STUDY MATERIAL:
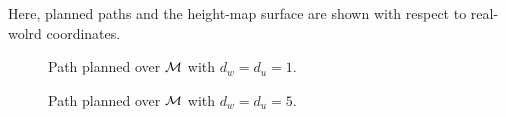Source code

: 			Here, planned paths and the height-map surface are shown with respect to real-wolrd coordinates.
				\begin{figure}
					\centering
					\caption{Path planned over ${\cal M}$ with $d_{w}=d_{u}=1$.}
					\label{fig::terrain_path_1}
				\end{figure}
				\begin{figure}
					\centering
					\caption{Path planned over ${\cal M}$ with $d_{w}=d_{u}=5$.}
					\label{fig::terrain_path_2}
				\end{figure}
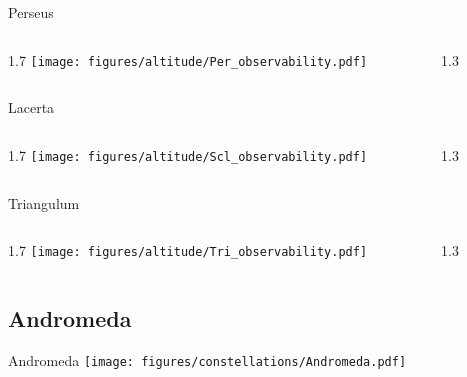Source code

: \documentclass[final]{beamer}
\newlength{\colwidth}
\begin{document}
\begin{frame}[t]{}
  \Large{Perseus}
  \begin{columns}[T]
    \begin{column}{1.7\colwidth}
      \centering
      \texttt{[image: figures/altitude/Per\_observability.pdf]}
    \end{column}
    \begin{column}{1.3\colwidth}
      \Large
      
    \end{column}
  \end{columns}

  \Large{Lacerta}
  \begin{columns}[T]
    \begin{column}{1.7\colwidth}
      \centering
      \texttt{[image: figures/altitude/Scl\_observability.pdf]}
    \end{column}
    \begin{column}{1.3\colwidth}
      \Large
      
    \end{column}
  \end{columns}

  \Large{Triangulum}
  \begin{columns}[T]
    \begin{column}{1.7\colwidth}
      \centering
      \texttt{[image: figures/altitude/Tri\_observability.pdf]}
    \end{column}
    \begin{column}{1.3\colwidth}
      \Large
      
    \end{column}
  \end{columns}
\end{frame}

\subsection{Andromeda}

\begin{frame}[t]{\LARGE Andromeda}
  \centering
  \texttt{[image: figures/constellations/Andromeda.pdf]}
\end{frame}

\end{document}
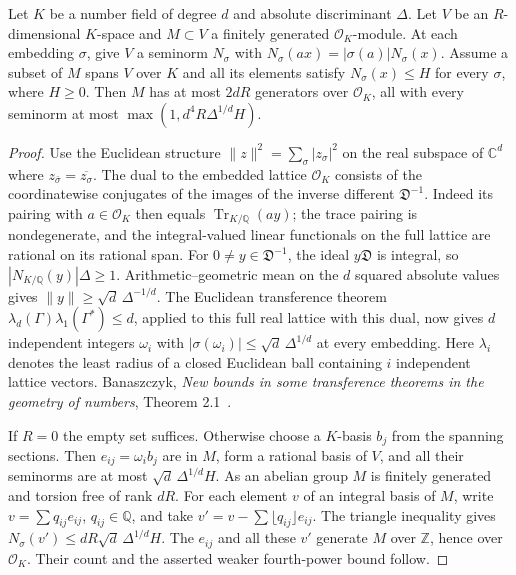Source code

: \begin{lemma}\label{newtheta:short}
Let \(K\) be a number field of degree \(d\) and absolute
discriminant \(\Delta\). Let \(V\) be an \(R\)-dimensional \(K\)-space
and \(M\subset V\) a finitely generated \(\mathcal O_K\)-module.
At each embedding \(\sigma\), give \(V\) a seminorm \(N_\sigma\)
with \(N_\sigma(ax)=|\sigma(a)|N_\sigma(x)\).
Assume a subset of \(M\) spans \(V\) over \(K\) and all its elements
satisfy \(N_\sigma(x)\le H\) for every \(\sigma\), where \(H\ge0\).
Then \(M\) has at most \(2dR\) generators over \(\mathcal O_K\), all
with every seminorm at most \(\max(1,d^4R\Delta^{1/d}H)\).
\end{lemma}
\begin{proof}
Use the Euclidean structure
\(\|z\|^2=\sum_\sigma|z_\sigma|^2\) on the real subspace of
\(\mathbb C^d\) where \(z_{\bar\sigma}=\overline{z_\sigma}\).
The dual to the embedded lattice \(\mathcal O_K\) consists of the
coordinatewise conjugates of the images of the inverse different
\(\mathfrak D^{-1}\). Indeed its pairing with \(a\in\mathcal O_K\)
then equals \(\operatorname{Tr}_{K/\mathbb Q}(ay)\); the trace
pairing is nondegenerate, and the integral-valued linear functionals
on the full lattice are rational on its rational span.
For \(0\ne y\in\mathfrak D^{-1}\), the ideal \(y\mathfrak D\)
is integral, so \(|N_{K/\mathbb Q}(y)|\Delta\ge1\).
Arithmetic--geometric mean on the \(d\) squared absolute values gives
\(\|y\|\ge\sqrt d\,\Delta^{-1/d}\).
The Euclidean transference theorem
\(\lambda_d(\Gamma)\lambda_1(\Gamma^*)\le d\), applied to this
full real lattice with this dual, now gives \(d\) independent integers
\(\omega_i\) with \(|\sigma(\omega_i)|\le\sqrt d\,\Delta^{1/d}\)
at every embedding. Here \(\lambda_i\) denotes the least radius
of a closed Euclidean ball containing \(i\) independent lattice vectors.
Banaszczyk,
\emph{New bounds in some transference theorems in the geometry of numbers}, Theorem 2.1~\cite{banaszczyk}.

If \(R=0\) the empty set suffices. Otherwise choose a \(K\)-basis
\(b_j\) from the spanning sections. Then \(e_{ij}=\omega_i b_j\)
are in \(M\), form a rational basis of \(V\), and all their
seminorms are at most \(\sqrt d\,\Delta^{1/d}H\).
As an abelian group \(M\) is finitely generated and torsion free
of rank \(dR\). For each element \(v\) of an integral basis of \(M\),
write \(v=\sum q_{ij}e_{ij}\), \(q_{ij}\in\mathbb Q\), and take
\(v'=v-\sum\lfloor q_{ij}\rfloor e_{ij}\).
The triangle inequality gives
\(N_\sigma(v')\le dR\sqrt d\,\Delta^{1/d}H\).
The \(e_{ij}\) and all these \(v'\) generate \(M\) over \(\mathbb Z\),
hence over \(\mathcal O_K\). Their count and the asserted weaker
fourth-power bound follow.
\end{proof}

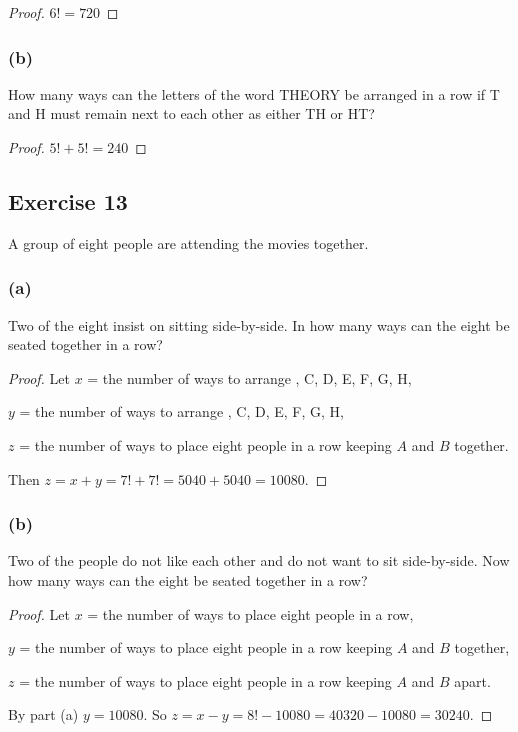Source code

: \documentclass[14pt]{extarticle}
\begin{document}
\begin{proof}
     \(6! = 720\)
\end{proof}

\subsubsection{(b)}
How many ways can the letters of the word THEORY be arranged in a row if T and H must remain next to each other
as either TH or HT?

\begin{proof}
     \(5! + 5! = 240\)
\end{proof}

\subsection{Exercise 13}
A group of eight people are attending the movies together.

\subsubsection{(a)}
Two of the eight insist on sitting side-by-side. In how many ways can the eight be seated together in a row?

\begin{proof}
     Let $x$ = the number of ways to arrange , C, D, E, F, G, H,

     $y$ = the number of ways to arrange , C, D, E, F, G, H,

     $z$ = the number of ways to place eight people in a row keeping $A$ and $B$ together.

     Then \(z = x+y = 7!+7! = 5040+5040 = 10080\).
\end{proof}

\subsubsection{(b)}
Two of the people do not like each other and do not want to sit side-by-side. Now how many ways can the eight be seated
together in a row?

\begin{proof}
     Let $x$ = the number of ways to place eight people in a row,

     $y$ = the number of ways to place eight people in a row keeping $A$ and $B$ together,

     $z$ = the number of ways to place eight people in a row keeping $A$ and $B$ apart.

     By part (a) $y = 10080$. So \(z = x-y = 8!-10080 = 40320-10080 = 30240\).
\end{proof}
\end{document}
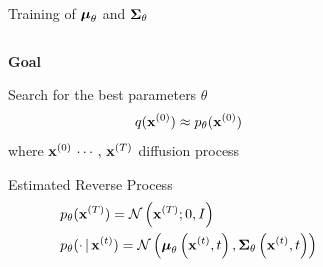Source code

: \documentclass[aspectratio=169, 9pt]{beamer}
\theoremstyle{definition}
\begin{document}
\begin{frame}{Training of ${\boldsymbol{\mu}}_\theta$ and  ${\boldsymbol{\Sigma}}_\theta$}
  \begin{columns}
  \begin{column}{0.45\textwidth}
    \begin{center}
      \bf Goal
    \end{center}
    Search for the best parameters $\theta$ 
    \[
      q(\mathbf{x}^{(0)}) \approx p_\theta(\mathbf{x}^{(0)})
    \]
      where $\mathbf{x}^{(0)}\,\cdots,\,\mathbf{x}^{(T)}$ diffusion process
      \vspace{1cm}
      \begin{block}{Estimated Reverse Process}
    \[
      \begin{aligned}
        & p_\theta(\mathbf{x}^{(T)}) = \mathcal{N}\left( \mathbf{x}^{(T)}; 0, I \right)\\
        & p_\theta(\cdot\,\vert\, \mathbf{x}^{(t)})=
        \mathcal{N}\left({\boldsymbol{\mu}}_\theta\left(\mathbf{x}^{(t)},t \right),
          {\boldsymbol{\Sigma}}_\theta\left(\mathbf{x}^{(t)},t \right)\right)
      \end{aligned}
    \]
  \end{block}
  \end{column}
  \begin{column}{0.45\textwidth}
      \begin{columns}
        \begin{column}{0.45\textwidth}
        \end{column}\hspace{0.5cm}%
        \begin{column}{0.35\textwidth}

\end{column}
\end{columns}
\end{column}
\end{columns}
\end{frame}
\end{document}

WHAT THE TASK ASKS: Each line of the listing above belongs in the answer exactly as written; the pictures do not.

ANSWER SECTION:
Source code

: 			Here, planned paths and the height-map surface are shown with respect to real-wolrd coordinates.
				\begin{figure}
					\centering
					\caption{Path planned over ${\cal M}$ with $d_{w}=d_{u}=1$.}
					\label{fig::terrain_path_1}
				\end{figure}
				\begin{figure}
					\centering
					\caption{Path planned over ${\cal M}$ with $d_{w}=d_{u}=5$.}
					\label{fig::terrain_path_2}
				\end{figure}
Source code

: \documentclass[final]{beamer}
\newlength{\colwidth}
\begin{document}
\begin{frame}[t]{}
  \Large{Perseus}
  \begin{columns}[T]
    \begin{column}{1.7\colwidth}
      \centering
      \texttt{[image: figures/altitude/Per\_observability.pdf]}
    \end{column}
    \begin{column}{1.3\colwidth}
      \Large
      
    \end{column}
  \end{columns}

  \Large{Lacerta}
  \begin{columns}[T]
    \begin{column}{1.7\colwidth}
      \centering
      \texttt{[image: figures/altitude/Scl\_observability.pdf]}
    \end{column}
    \begin{column}{1.3\colwidth}
      \Large
      
    \end{column}
  \end{columns}

  \Large{Triangulum}
  \begin{columns}[T]
    \begin{column}{1.7\colwidth}
      \centering
      \texttt{[image: figures/altitude/Tri\_observability.pdf]}
    \end{column}
    \begin{column}{1.3\colwidth}
      \Large
      
    \end{column}
  \end{columns}
\end{frame}

\subsection{Andromeda}

\begin{frame}[t]{\LARGE Andromeda}
  \centering
  \texttt{[image: figures/constellations/Andromeda.pdf]}
\end{frame}

\end{document}
Source code

: \begin{lemma}\label{newtheta:short}
Let \(K\) be a number field of degree \(d\) and absolute
discriminant \(\Delta\). Let \(V\) be an \(R\)-dimensional \(K\)-space
and \(M\subset V\) a finitely generated \(\mathcal O_K\)-module.
At each embedding \(\sigma\), give \(V\) a seminorm \(N_\sigma\)
with \(N_\sigma(ax)=|\sigma(a)|N_\sigma(x)\).
Assume a subset of \(M\) spans \(V\) over \(K\) and all its elements
satisfy \(N_\sigma(x)\le H\) for every \(\sigma\), where \(H\ge0\).
Then \(M\) has at most \(2dR\) generators over \(\mathcal O_K\), all
with every seminorm at most \(\max(1,d^4R\Delta^{1/d}H)\).
\end{lemma}
\begin{proof}
Use the Euclidean structure
\(\|z\|^2=\sum_\sigma|z_\sigma|^2\) on the real subspace of
\(\mathbb C^d\) where \(z_{\bar\sigma}=\overline{z_\sigma}\).
The dual to the embedded lattice \(\mathcal O_K\) consists of the
coordinatewise conjugates of the images of the inverse different
\(\mathfrak D^{-1}\). Indeed its pairing with \(a\in\mathcal O_K\)
then equals \(\operatorname{Tr}_{K/\mathbb Q}(ay)\); the trace
pairing is nondegenerate, and the integral-valued linear functionals
on the full lattice are rational on its rational span.
For \(0\ne y\in\mathfrak D^{-1}\), the ideal \(y\mathfrak D\)
is integral, so \(|N_{K/\mathbb Q}(y)|\Delta\ge1\).
Arithmetic--geometric mean on the \(d\) squared absolute values gives
\(\|y\|\ge\sqrt d\,\Delta^{-1/d}\).
The Euclidean transference theorem
\(\lambda_d(\Gamma)\lambda_1(\Gamma^*)\le d\), applied to this
full real lattice with this dual, now gives \(d\) independent integers
\(\omega_i\) with \(|\sigma(\omega_i)|\le\sqrt d\,\Delta^{1/d}\)
at every embedding. Here \(\lambda_i\) denotes the least radius
of a closed Euclidean ball containing \(i\) independent lattice vectors.
Banaszczyk,
\emph{New bounds in some transference theorems in the geometry of numbers}, Theorem 2.1~\cite{banaszczyk}.

If \(R=0\) the empty set suffices. Otherwise choose a \(K\)-basis
\(b_j\) from the spanning sections. Then \(e_{ij}=\omega_i b_j\)
are in \(M\), form a rational basis of \(V\), and all their
seminorms are at most \(\sqrt d\,\Delta^{1/d}H\).
As an abelian group \(M\) is finitely generated and torsion free
of rank \(dR\). For each element \(v\) of an integral basis of \(M\),
write \(v=\sum q_{ij}e_{ij}\), \(q_{ij}\in\mathbb Q\), and take
\(v'=v-\sum\lfloor q_{ij}\rfloor e_{ij}\).
The triangle inequality gives
\(N_\sigma(v')\le dR\sqrt d\,\Delta^{1/d}H\).
The \(e_{ij}\) and all these \(v'\) generate \(M\) over \(\mathbb Z\),
hence over \(\mathcal O_K\). Their count and the asserted weaker
fourth-power bound follow.
\end{proof}

Source code

: \documentclass[14pt]{extarticle}
\begin{document}
\begin{proof}
     \(6! = 720\)
\end{proof}

\subsubsection{(b)}
How many ways can the letters of the word THEORY be arranged in a row if T and H must remain next to each other
as either TH or HT?

\begin{proof}
     \(5! + 5! = 240\)
\end{proof}

\subsection{Exercise 13}
A group of eight people are attending the movies together.

\subsubsection{(a)}
Two of the eight insist on sitting side-by-side. In how many ways can the eight be seated together in a row?

\begin{proof}
     Let $x$ = the number of ways to arrange , C, D, E, F, G, H,

     $y$ = the number of ways to arrange , C, D, E, F, G, H,

     $z$ = the number of ways to place eight people in a row keeping $A$ and $B$ together.

     Then \(z = x+y = 7!+7! = 5040+5040 = 10080\).
\end{proof}

\subsubsection{(b)}
Two of the people do not like each other and do not want to sit side-by-side. Now how many ways can the eight be seated
together in a row?

\begin{proof}
     Let $x$ = the number of ways to place eight people in a row,

     $y$ = the number of ways to place eight people in a row keeping $A$ and $B$ together,

     $z$ = the number of ways to place eight people in a row keeping $A$ and $B$ apart.

     By part (a) $y = 10080$. So \(z = x-y = 8!-10080 = 40320-10080 = 30240\).
\end{proof}
\end{document}
Source code

: \documentclass[aspectratio=169, 9pt]{beamer}
\theoremstyle{definition}
\begin{document}
\begin{frame}{Training of ${\boldsymbol{\mu}}_\theta$ and  ${\boldsymbol{\Sigma}}_\theta$}
  \begin{columns}
  \begin{column}{0.45\textwidth}
    \begin{center}
      \bf Goal
    \end{center}
    Search for the best parameters $\theta$ 
    \[
      q(\mathbf{x}^{(0)}) \approx p_\theta(\mathbf{x}^{(0)})
    \]
      where $\mathbf{x}^{(0)}\,\cdots,\,\mathbf{x}^{(T)}$ diffusion process
      \vspace{1cm}
      \begin{block}{Estimated Reverse Process}
    \[
      \begin{aligned}
        & p_\theta(\mathbf{x}^{(T)}) = \mathcal{N}\left( \mathbf{x}^{(T)}; 0, I \right)\\
        & p_\theta(\cdot\,\vert\, \mathbf{x}^{(t)})=
        \mathcal{N}\left({\boldsymbol{\mu}}_\theta\left(\mathbf{x}^{(t)},t \right),
          {\boldsymbol{\Sigma}}_\theta\left(\mathbf{x}^{(t)},t \right)\right)
      \end{aligned}
    \]
  \end{block}
  \end{column}
  \begin{column}{0.45\textwidth}
      \begin{columns}
        \begin{column}{0.45\textwidth}
        \end{column}\hspace{0.5cm}%
        \begin{column}{0.35\textwidth}

\end{column}
\end{columns}
\end{column}
\end{columns}
\end{frame}
\end{document}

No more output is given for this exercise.